(Data entries)
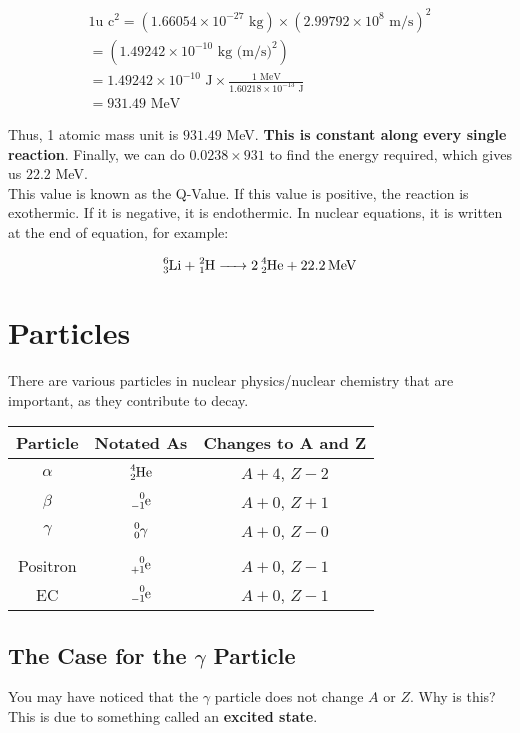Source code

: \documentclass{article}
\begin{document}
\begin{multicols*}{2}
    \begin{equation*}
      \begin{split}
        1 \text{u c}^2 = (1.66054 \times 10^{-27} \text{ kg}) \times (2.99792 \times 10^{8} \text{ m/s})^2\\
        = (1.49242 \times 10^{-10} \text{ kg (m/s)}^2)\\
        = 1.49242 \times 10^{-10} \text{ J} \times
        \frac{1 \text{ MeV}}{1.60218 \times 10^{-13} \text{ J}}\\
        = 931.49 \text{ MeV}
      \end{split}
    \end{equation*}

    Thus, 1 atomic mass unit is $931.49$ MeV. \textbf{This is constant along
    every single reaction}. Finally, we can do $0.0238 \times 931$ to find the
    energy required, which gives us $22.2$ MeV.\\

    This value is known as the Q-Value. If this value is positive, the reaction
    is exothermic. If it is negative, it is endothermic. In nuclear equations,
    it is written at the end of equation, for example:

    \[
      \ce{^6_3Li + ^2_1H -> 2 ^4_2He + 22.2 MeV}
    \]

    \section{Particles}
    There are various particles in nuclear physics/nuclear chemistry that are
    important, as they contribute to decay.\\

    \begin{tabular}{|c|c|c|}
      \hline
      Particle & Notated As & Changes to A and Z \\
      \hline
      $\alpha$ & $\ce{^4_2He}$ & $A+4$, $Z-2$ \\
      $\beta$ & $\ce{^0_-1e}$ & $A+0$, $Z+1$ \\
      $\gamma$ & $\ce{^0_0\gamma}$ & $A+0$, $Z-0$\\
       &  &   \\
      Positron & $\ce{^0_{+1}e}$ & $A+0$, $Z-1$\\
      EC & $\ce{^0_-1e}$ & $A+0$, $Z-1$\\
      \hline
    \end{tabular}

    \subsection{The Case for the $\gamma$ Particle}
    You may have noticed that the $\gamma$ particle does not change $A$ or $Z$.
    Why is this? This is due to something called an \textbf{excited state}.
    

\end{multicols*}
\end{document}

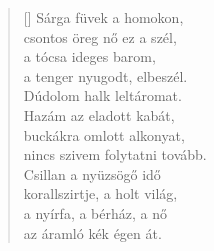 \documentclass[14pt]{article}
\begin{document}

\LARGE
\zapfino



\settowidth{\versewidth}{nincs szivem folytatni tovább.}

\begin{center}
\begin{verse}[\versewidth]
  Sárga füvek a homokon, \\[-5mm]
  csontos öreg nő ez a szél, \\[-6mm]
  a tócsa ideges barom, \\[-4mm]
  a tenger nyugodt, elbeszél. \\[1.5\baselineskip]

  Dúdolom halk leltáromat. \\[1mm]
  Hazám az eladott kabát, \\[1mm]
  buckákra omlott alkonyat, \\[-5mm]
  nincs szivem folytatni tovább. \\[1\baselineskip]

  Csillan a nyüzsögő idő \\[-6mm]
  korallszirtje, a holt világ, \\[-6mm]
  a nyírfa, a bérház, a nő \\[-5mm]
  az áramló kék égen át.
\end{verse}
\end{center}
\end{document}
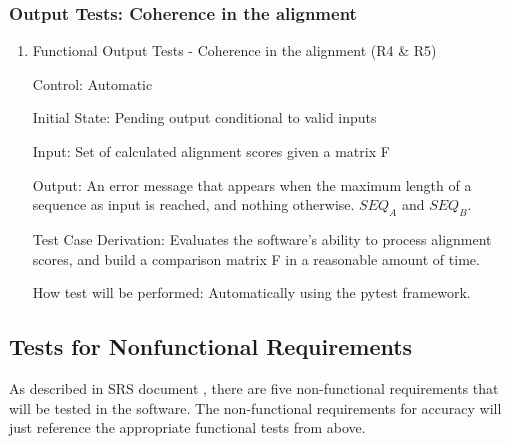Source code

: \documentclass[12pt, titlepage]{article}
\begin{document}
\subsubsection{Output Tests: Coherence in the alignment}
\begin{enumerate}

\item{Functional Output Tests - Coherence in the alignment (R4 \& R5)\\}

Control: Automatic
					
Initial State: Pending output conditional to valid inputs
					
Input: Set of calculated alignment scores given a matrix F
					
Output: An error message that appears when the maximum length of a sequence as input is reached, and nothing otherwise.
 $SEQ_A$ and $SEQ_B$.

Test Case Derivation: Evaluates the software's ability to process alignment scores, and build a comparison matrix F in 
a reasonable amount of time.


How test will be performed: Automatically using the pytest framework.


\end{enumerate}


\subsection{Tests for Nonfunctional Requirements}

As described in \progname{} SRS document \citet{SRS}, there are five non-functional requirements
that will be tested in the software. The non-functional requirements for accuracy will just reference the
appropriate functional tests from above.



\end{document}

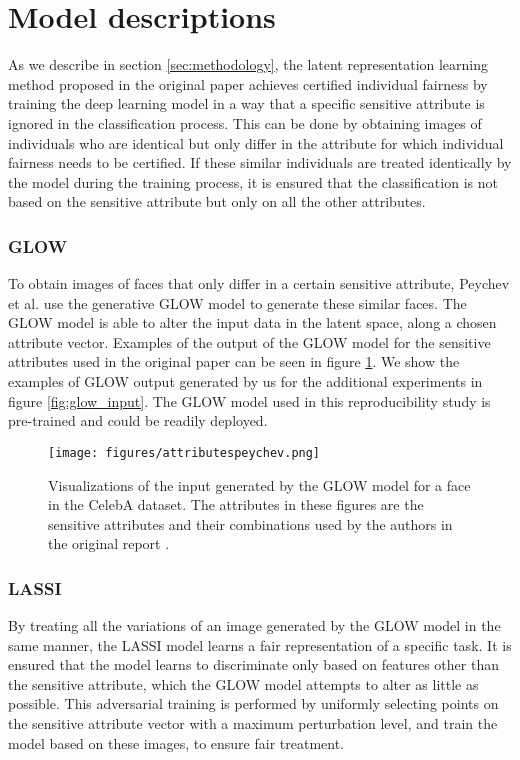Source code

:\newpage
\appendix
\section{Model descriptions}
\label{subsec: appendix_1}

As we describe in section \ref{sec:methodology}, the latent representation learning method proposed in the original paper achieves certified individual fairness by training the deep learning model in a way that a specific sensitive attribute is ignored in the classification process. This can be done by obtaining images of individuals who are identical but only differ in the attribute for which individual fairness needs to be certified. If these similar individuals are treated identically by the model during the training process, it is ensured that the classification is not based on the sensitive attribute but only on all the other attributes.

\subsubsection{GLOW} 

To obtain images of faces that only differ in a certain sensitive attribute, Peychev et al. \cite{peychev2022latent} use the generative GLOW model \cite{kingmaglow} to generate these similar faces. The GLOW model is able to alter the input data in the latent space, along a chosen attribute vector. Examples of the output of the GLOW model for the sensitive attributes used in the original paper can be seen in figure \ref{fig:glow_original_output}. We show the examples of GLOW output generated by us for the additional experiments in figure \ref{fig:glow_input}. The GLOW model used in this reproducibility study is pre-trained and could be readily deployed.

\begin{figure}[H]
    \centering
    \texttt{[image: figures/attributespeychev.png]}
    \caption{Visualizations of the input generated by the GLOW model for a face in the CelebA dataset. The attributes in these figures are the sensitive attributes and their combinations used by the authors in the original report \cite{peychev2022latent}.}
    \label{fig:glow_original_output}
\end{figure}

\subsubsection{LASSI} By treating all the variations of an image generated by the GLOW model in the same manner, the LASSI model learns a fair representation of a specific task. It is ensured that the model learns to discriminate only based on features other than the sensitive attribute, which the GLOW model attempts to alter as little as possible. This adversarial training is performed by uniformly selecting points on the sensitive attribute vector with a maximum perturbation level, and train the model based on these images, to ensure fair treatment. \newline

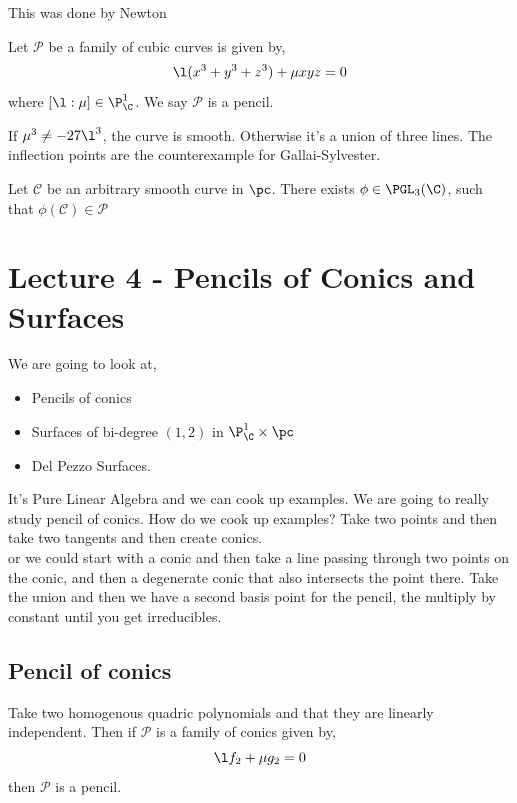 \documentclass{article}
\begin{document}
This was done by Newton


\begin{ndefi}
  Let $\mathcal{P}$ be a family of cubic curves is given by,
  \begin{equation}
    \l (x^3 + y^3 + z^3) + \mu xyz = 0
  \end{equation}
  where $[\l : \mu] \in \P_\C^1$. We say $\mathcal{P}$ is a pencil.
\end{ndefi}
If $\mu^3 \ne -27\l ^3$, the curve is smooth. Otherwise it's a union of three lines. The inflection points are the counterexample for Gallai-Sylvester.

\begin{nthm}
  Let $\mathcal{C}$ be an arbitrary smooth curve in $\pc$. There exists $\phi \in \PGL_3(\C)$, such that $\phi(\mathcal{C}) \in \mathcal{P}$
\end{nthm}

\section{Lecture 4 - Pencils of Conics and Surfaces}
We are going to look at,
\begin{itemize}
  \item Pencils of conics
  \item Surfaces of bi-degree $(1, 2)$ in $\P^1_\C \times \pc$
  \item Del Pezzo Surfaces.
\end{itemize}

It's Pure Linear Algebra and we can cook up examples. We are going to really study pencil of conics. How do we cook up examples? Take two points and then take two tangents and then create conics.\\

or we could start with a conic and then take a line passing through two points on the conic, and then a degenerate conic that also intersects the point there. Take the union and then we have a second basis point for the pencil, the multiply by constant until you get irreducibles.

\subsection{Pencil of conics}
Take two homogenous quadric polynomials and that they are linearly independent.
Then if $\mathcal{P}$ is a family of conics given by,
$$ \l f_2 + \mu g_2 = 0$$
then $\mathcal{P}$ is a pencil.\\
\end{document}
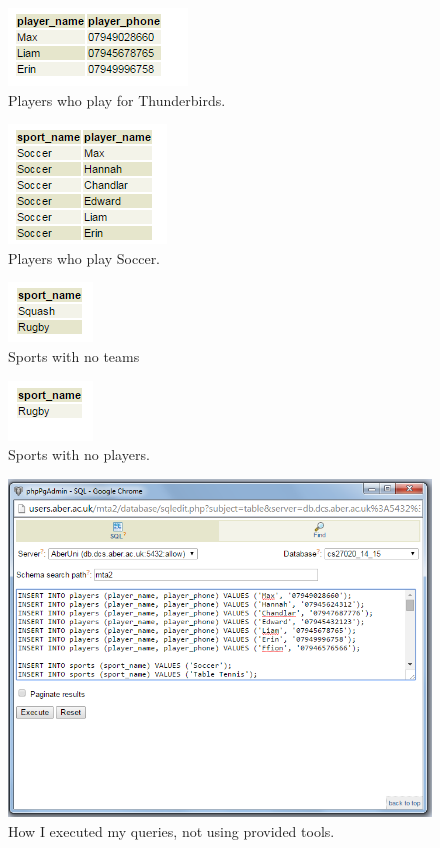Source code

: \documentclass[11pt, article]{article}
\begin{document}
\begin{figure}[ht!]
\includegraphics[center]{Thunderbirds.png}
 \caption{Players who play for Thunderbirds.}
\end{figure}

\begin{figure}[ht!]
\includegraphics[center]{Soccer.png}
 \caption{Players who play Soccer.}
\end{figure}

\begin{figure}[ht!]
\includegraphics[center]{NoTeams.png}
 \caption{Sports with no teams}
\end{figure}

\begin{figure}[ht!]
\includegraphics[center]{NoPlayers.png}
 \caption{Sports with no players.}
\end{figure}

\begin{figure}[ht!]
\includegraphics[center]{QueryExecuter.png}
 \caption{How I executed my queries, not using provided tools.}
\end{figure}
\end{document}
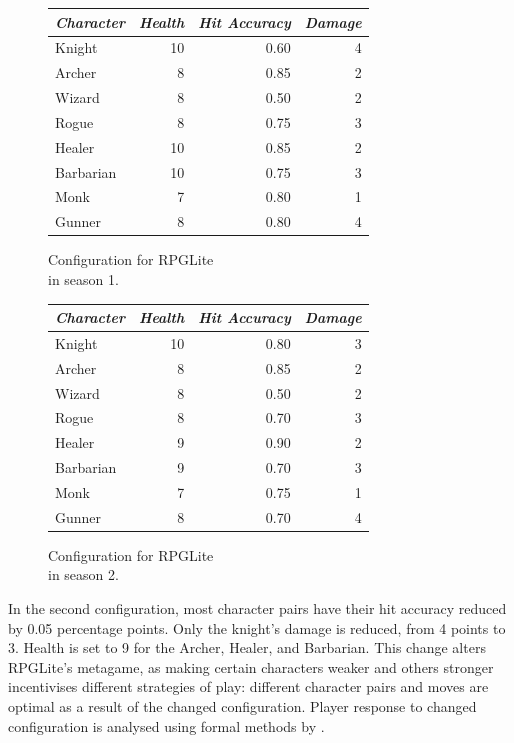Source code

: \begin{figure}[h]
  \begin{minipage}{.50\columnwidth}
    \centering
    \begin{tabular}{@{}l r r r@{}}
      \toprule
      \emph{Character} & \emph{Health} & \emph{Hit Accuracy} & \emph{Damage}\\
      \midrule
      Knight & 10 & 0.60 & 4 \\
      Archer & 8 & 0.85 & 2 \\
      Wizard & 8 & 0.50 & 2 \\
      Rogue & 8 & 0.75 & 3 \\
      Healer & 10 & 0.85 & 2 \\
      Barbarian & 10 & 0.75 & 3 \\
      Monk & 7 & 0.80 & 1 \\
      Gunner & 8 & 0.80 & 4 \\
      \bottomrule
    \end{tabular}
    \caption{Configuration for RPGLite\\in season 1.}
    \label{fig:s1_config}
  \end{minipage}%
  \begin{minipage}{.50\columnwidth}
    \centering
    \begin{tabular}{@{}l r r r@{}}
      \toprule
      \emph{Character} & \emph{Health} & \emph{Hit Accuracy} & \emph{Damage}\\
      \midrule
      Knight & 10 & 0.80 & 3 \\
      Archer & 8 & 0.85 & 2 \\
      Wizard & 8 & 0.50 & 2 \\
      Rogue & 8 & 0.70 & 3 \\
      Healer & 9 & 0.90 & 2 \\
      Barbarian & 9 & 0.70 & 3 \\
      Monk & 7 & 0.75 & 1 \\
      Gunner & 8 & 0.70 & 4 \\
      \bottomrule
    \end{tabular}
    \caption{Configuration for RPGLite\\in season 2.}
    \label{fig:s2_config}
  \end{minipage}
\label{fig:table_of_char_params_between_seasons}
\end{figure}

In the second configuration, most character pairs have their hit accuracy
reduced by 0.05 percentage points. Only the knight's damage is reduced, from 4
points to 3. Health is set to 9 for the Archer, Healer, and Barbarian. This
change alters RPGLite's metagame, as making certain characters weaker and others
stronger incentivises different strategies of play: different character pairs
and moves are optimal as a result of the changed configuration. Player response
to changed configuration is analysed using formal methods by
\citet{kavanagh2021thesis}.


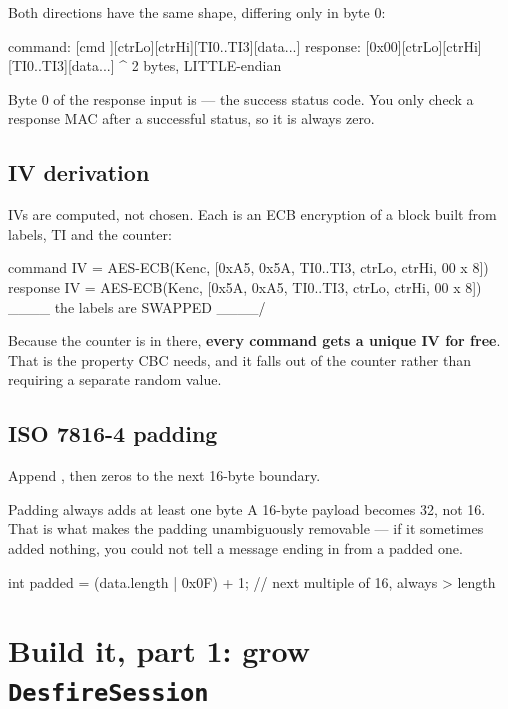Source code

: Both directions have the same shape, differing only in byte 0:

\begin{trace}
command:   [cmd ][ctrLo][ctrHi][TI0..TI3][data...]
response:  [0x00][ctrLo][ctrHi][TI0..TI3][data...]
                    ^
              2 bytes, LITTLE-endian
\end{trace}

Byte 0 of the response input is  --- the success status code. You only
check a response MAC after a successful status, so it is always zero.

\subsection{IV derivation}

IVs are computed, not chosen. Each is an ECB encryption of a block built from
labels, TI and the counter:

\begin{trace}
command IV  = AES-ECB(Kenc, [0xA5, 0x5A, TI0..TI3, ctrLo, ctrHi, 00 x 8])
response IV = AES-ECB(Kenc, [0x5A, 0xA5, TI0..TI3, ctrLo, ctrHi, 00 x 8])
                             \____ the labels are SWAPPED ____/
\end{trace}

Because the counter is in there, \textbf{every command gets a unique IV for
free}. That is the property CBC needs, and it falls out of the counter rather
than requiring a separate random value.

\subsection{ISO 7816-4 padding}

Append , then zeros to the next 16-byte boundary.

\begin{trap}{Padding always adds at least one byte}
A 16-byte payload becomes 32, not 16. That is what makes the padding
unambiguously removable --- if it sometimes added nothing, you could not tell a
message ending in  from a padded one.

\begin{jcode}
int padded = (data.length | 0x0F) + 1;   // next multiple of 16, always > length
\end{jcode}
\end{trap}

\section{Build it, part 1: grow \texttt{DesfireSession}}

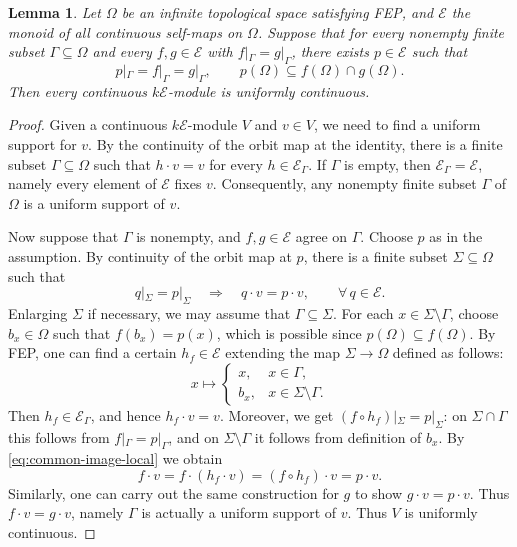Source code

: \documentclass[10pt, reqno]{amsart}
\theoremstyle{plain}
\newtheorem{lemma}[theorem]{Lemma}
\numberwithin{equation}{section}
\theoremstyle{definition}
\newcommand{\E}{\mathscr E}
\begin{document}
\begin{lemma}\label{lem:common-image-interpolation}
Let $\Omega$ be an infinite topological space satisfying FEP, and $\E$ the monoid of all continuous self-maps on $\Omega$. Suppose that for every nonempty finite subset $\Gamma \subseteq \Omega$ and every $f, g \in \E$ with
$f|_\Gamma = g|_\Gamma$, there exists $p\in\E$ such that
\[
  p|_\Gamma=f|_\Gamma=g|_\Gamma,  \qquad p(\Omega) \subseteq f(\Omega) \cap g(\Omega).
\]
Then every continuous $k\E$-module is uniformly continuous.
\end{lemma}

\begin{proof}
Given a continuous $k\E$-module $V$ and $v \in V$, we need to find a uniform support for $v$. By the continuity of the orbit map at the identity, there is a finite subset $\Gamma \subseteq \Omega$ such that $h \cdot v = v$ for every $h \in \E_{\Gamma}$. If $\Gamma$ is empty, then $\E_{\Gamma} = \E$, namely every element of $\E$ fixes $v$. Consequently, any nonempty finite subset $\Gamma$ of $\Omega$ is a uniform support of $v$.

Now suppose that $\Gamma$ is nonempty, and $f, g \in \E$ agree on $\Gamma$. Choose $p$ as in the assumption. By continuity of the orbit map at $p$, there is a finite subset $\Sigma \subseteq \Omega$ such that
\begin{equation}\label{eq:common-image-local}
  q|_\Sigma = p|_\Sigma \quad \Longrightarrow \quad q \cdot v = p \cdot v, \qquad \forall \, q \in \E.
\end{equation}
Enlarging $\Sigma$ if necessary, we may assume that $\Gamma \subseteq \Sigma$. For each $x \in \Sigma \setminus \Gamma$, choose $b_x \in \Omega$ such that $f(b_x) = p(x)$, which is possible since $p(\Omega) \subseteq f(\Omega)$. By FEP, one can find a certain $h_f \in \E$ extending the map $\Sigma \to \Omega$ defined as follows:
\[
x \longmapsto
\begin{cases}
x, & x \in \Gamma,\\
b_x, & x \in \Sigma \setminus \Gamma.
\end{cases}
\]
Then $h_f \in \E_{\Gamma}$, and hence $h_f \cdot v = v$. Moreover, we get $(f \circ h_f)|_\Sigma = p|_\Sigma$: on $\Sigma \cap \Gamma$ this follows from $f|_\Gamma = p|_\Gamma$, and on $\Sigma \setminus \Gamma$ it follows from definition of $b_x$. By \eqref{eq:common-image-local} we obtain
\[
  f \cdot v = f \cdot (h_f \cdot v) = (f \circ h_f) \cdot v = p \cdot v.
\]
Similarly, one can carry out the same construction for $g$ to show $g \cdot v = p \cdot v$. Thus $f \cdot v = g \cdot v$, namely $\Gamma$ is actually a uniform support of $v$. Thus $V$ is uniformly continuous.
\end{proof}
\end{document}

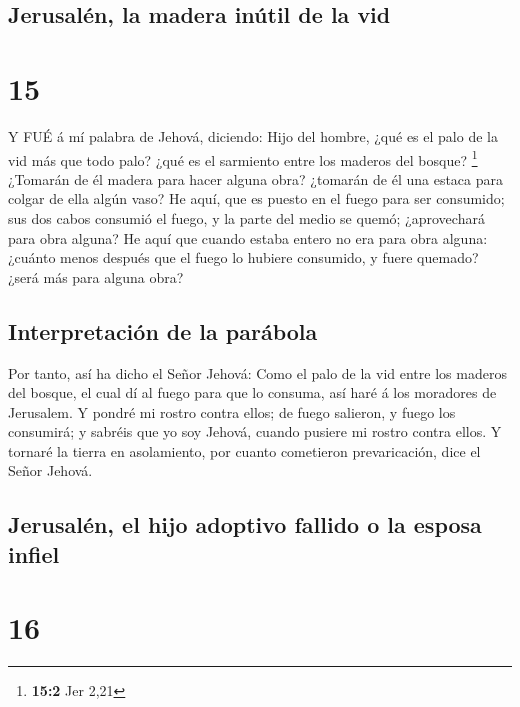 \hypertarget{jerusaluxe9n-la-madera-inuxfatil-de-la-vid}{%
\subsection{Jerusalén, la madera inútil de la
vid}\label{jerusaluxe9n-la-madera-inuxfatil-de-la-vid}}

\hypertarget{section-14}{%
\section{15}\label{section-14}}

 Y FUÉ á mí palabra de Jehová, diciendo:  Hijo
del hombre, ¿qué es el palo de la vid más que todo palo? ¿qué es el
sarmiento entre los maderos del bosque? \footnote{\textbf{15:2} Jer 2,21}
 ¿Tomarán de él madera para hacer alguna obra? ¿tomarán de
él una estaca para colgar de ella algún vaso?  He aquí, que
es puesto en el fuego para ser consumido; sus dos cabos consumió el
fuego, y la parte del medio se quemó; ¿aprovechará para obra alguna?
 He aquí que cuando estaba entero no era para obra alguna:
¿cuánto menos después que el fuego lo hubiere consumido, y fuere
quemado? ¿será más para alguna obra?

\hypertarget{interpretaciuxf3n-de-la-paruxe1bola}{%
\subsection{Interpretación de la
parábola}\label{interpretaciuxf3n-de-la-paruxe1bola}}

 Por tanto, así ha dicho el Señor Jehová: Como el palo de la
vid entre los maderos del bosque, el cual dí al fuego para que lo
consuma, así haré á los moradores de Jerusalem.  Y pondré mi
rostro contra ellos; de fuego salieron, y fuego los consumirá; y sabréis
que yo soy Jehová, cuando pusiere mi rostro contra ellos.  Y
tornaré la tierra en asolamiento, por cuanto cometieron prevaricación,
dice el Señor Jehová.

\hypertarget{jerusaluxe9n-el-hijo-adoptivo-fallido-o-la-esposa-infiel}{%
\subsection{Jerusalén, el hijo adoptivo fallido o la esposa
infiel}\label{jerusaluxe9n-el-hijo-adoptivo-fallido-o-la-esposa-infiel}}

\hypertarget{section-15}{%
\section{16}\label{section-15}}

◆ Required work ◆
The lines to copy are those above that contain "tovább".

◆ Exercise output ◆
\settowidth{\versewidth}{nincs szivem folytatni tovább.}
  nincs szivem folytatni tovább. \\[1\baselineskip]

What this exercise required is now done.